[Collected data entries]
+ + +

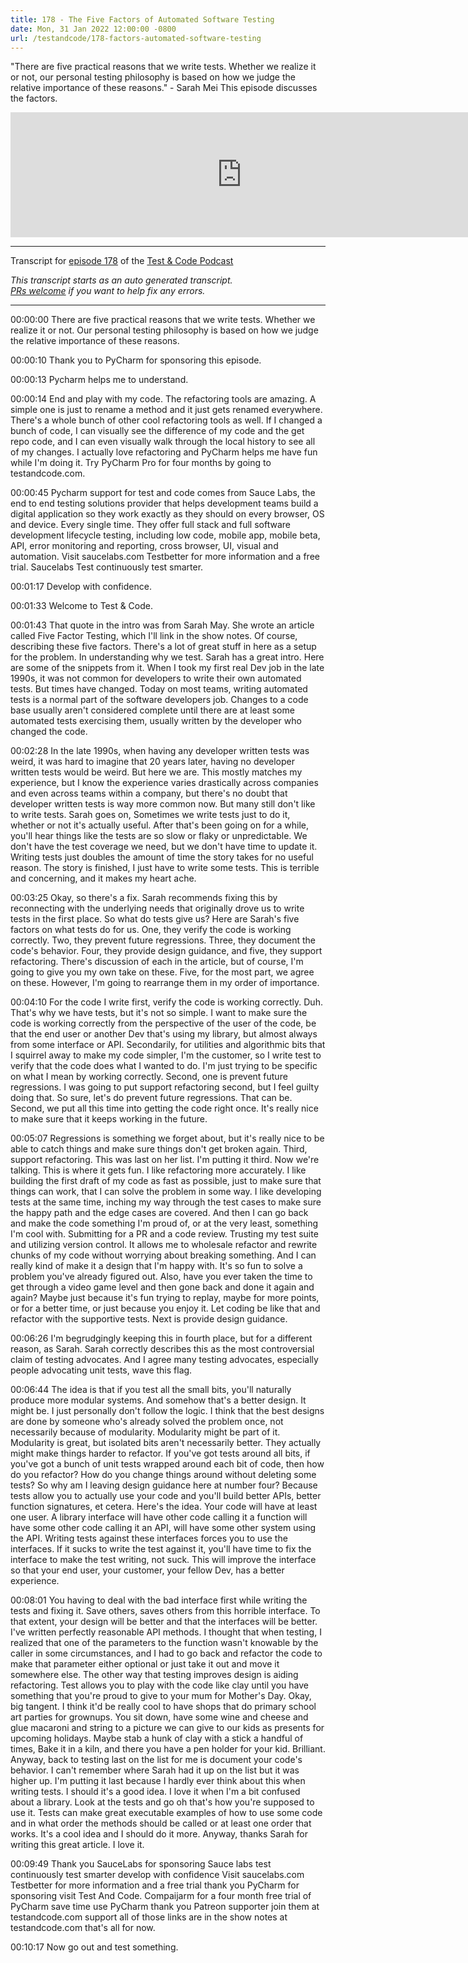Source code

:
 ```yaml
---
title: 178 - The Five Factors of Automated Software Testing
date: Mon, 31 Jan 2022 12:00:00 -0800
url: /testandcode/178-factors-automated-software-testing
---
```


"There are five practical reasons that we write tests. Whether we realize it or not, our personal testing philosophy is based on how we judge the relative importance of these reasons." - Sarah Mei
This episode discusses the factors.

<iframe src="https://fireside.fm/player/v2/DOAjrBV2+RrWs_KSy" width="740" height="200" frameborder="0" scrolling="no">
</iframe>

---
Transcript for [episode 178](https://testandcode.com/178)
of the [Test & Code Podcast](https://testandcode.com/)

<em>This transcript starts as an auto generated transcript.</em><br/>
<em>[PRs welcome](https://github.com/okken/testandcode_transcripts) if you want to help fix any errors.</em><br/>

<!-- 
For people reading this on GitHub, the final page will be displayed at https://pythontest.com/testandcode
-->

---

00:00:00 There are five practical reasons that we write tests. Whether we realize it or not. Our personal testing philosophy is based on how we judge the relative importance of these reasons.

00:00:10 Thank you to PyCharm for sponsoring this episode.

00:00:13 Pycharm helps me to understand.

00:00:14 End and play with my code. The refactoring tools are amazing. A simple one is just to rename a method and it just gets renamed everywhere. There's a whole bunch of other cool refactoring tools as well. If I changed a bunch of code, I can visually see the difference of my code and the get repo code, and I can even visually walk through the local history to see all of my changes. I actually love refactoring and PyCharm helps me have fun while I'm doing it. Try PyCharm Pro for four months by going to testandcode.com.

00:00:45 Pycharm support for test and code comes from Sauce Labs, the end to end testing solutions provider that helps development teams build a digital application so they work exactly as they should on every browser, OS and device. Every single time. They offer full stack and full software development lifecycle testing, including low code, mobile app, mobile beta, API, error monitoring and reporting, cross browser, UI, visual and automation. Visit saucelabs.com Testbetter for more information and a free trial. Saucelabs Test continuously test smarter.

00:01:17 Develop with confidence.

00:01:33 Welcome to Test & Code.

00:01:43 That quote in the intro was from Sarah May. She wrote an article called Five Factor Testing, which I'll link in the show notes. Of course, describing these five factors. There's a lot of great stuff in here as a setup for the problem. In understanding why we test. Sarah has a great intro. Here are some of the snippets from it. When I took my first real Dev job in the late 1990s, it was not common for developers to write their own automated tests. But times have changed. Today on most teams, writing automated tests is a normal part of the software developers job. Changes to a code base usually aren't considered complete until there are at least some automated tests exercising them, usually written by the developer who changed the code.

00:02:28 In the late 1990s, when having any developer written tests was weird, it was hard to imagine that 20 years later, having no developer written tests would be weird. But here we are. This mostly matches my experience, but I know the experience varies drastically across companies and even across teams within a company, but there's no doubt that developer written tests is way more common now. But many still don't like to write tests. Sarah goes on, Sometimes we write tests just to do it, whether or not it's actually useful. After that's been going on for a while, you'll hear things like the tests are so slow or flaky or unpredictable. We don't have the test coverage we need, but we don't have time to update it. Writing tests just doubles the amount of time the story takes for no useful reason. The story is finished, I just have to write some tests. This is terrible and concerning, and it makes my heart ache.

00:03:25 Okay, so there's a fix. Sarah recommends fixing this by reconnecting with the underlying needs that originally drove us to write tests in the first place. So what do tests give us? Here are Sarah's five factors on what tests do for us. One, they verify the code is working correctly. Two, they prevent future regressions. Three, they document the code's behavior. Four, they provide design guidance, and five, they support refactoring. There's discussion of each in the article, but of course, I'm going to give you my own take on these. Five, for the most part, we agree on these. However, I'm going to rearrange them in my order of importance.

00:04:10 For the code I write first, verify the code is working correctly. Duh. That's why we have tests, but it's not so simple. I want to make sure the code is working correctly from the perspective of the user of the code, be that the end user or another Dev that's using my library, but almost always from some interface or API. Secondarily, for utilities and algorithmic bits that I squirrel away to make my code simpler, I'm the customer, so I write test to verify that the code does what I wanted to do. I'm just trying to be specific on what I mean by working correctly. Second, one is prevent future regressions. I was going to put support refactoring second, but I feel guilty doing that. So sure, let's do prevent future regressions. That can be. Second, we put all this time into getting the code right once. It's really nice to make sure that it keeps working in the future.

00:05:07 Regressions is something we forget about, but it's really nice to be able to catch things and make sure things don't get broken again. Third, support refactoring. This was last on her list. I'm putting it third. Now we're talking. This is where it gets fun. I like refactoring more accurately. I like building the first draft of my code as fast as possible, just to make sure that things can work, that I can solve the problem in some way. I like developing tests at the same time, inching my way through the test cases to make sure the happy path and the edge cases are covered. And then I can go back and make the code something I'm proud of, or at the very least, something I'm cool with. Submitting for a PR and a code review. Trusting my test suite and utilizing version control. It allows me to wholesale refactor and rewrite chunks of my code without worrying about breaking something. And I can really kind of make it a design that I'm happy with. It's so fun to solve a problem you've already figured out. Also, have you ever taken the time to get through a video game level and then gone back and done it again and again? Maybe just because it's fun trying to replay, maybe for more points, or for a better time, or just because you enjoy it. Let coding be like that and refactor with the supportive tests. Next is provide design guidance.

00:06:26 I'm begrudgingly keeping this in fourth place, but for a different reason, as Sarah. Sarah correctly describes this as the most controversial claim of testing advocates. And I agree many testing advocates, especially people advocating unit tests, wave this flag.

00:06:44 The idea is that if you test all the small bits, you'll naturally produce more modular systems. And somehow that's a better design. It might be. I just personally don't follow the logic. I think that the best designs are done by someone who's already solved the problem once, not necessarily because of modularity. Modularity might be part of it. Modularity is great, but isolated bits aren't necessarily better. They actually might make things harder to refactor. If you've got tests around all bits, if you've got a bunch of unit tests wrapped around each bit of code, then how do you refactor? How do you change things around without deleting some tests? So why am I leaving design guidance here at number four? Because tests allow you to actually use your code and you'll build better APIs, better function signatures, et cetera. Here's the idea. Your code will have at least one user. A library interface will have other code calling it a function will have some other code calling it an API, will have some other system using the API. Writing tests against these interfaces forces you to use the interfaces. If it sucks to write the test against it, you'll have time to fix the interface to make the test writing, not suck. This will improve the interface so that your end user, your customer, your fellow Dev, has a better experience.

00:08:01 You having to deal with the bad interface first while writing the tests and fixing it. Save others, saves others from this horrible interface. To that extent, your design will be better and that the interfaces will be better. I've written perfectly reasonable API methods. I thought that when testing, I realized that one of the parameters to the function wasn't knowable by the caller in some circumstances, and I had to go back and refactor the code to make that parameter either optional or just take it out and move it somewhere else. The other way that testing improves design is aiding refactoring. Test allows you to play with the code like clay until you have something that you're proud to give to your mum for Mother's Day. Okay, big tangent. I think it'd be really cool to have shops that do primary school art parties for grownups. You sit down, have some wine and cheese and glue macaroni and string to a picture we can give to our kids as presents for upcoming holidays. Maybe stab a hunk of clay with a stick a handful of times, Bake it in a kiln, and there you have a pen holder for your kid. Brilliant. Anyway, back to testing last on the list for me is document your code's behavior. I can't remember where Sarah had it up on the list but it was higher up. I'm putting it last because I hardly ever think about this when writing tests. I should it's a good idea. I love it when I'm a bit confused about a library. Look at the tests and go oh that's how you're supposed to use it. Tests can make great executable examples of how to use some code and in what order the methods should be called or at least one order that works. It's a cool idea and I should do it more. Anyway, thanks Sarah for writing this great article. I love it.

00:09:49 Thank you SauceLabs for sponsoring Sauce labs test continuously test smarter develop with confidence Visit saucelabs.com Testbetter for more information and a free trial thank you PyCharm for sponsoring visit Test And Code. Compaijarm for a four month free trial of PyCharm save time use PyCharm thank you Patreon supporter join them at testandcode.com support all of those links are in the show notes at testandcode.com that's all for now.

00:10:17 Now go out and test something.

+ + +

### WORK TO COMPLETE
Among the lines above, find those that contain the word "customer" and copy them.

### RESULT FOR THIS TASK
00:04:10 For the code I write first, verify the code is working correctly. Duh. That's why we have tests, but it's not so simple. I want to make sure the code is working correctly from the perspective of the user of the code, be that the end user or another Dev that's using my library, but almost always from some interface or API. Secondarily, for utilities and algorithmic bits that I squirrel away to make my code simpler, I'm the customer, so I write test to verify that the code does what I wanted to do. I'm just trying to be specific on what I mean by working correctly. Second, one is prevent future regressions. I was going to put support refactoring second, but I feel guilty doing that. So sure, let's do prevent future regressions. That can be. Second, we put all this time into getting the code right once. It's really nice to make sure that it keeps working in the future.
00:06:44 The idea is that if you test all the small bits, you'll naturally produce more modular systems. And somehow that's a better design. It might be. I just personally don't follow the logic. I think that the best designs are done by someone who's already solved the problem once, not necessarily because of modularity. Modularity might be part of it. Modularity is great, but isolated bits aren't necessarily better. They actually might make things harder to refactor. If you've got tests around all bits, if you've got a bunch of unit tests wrapped around each bit of code, then how do you refactor? How do you change things around without deleting some tests? So why am I leaving design guidance here at number four? Because tests allow you to actually use your code and you'll build better APIs, better function signatures, et cetera. Here's the idea. Your code will have at least one user. A library interface will have other code calling it a function will have some other code calling it an API, will have some other system using the API. Writing tests against these interfaces forces you to use the interfaces. If it sucks to write the test against it, you'll have time to fix the interface to make the test writing, not suck. This will improve the interface so that your end user, your customer, your fellow Dev, has a better experience.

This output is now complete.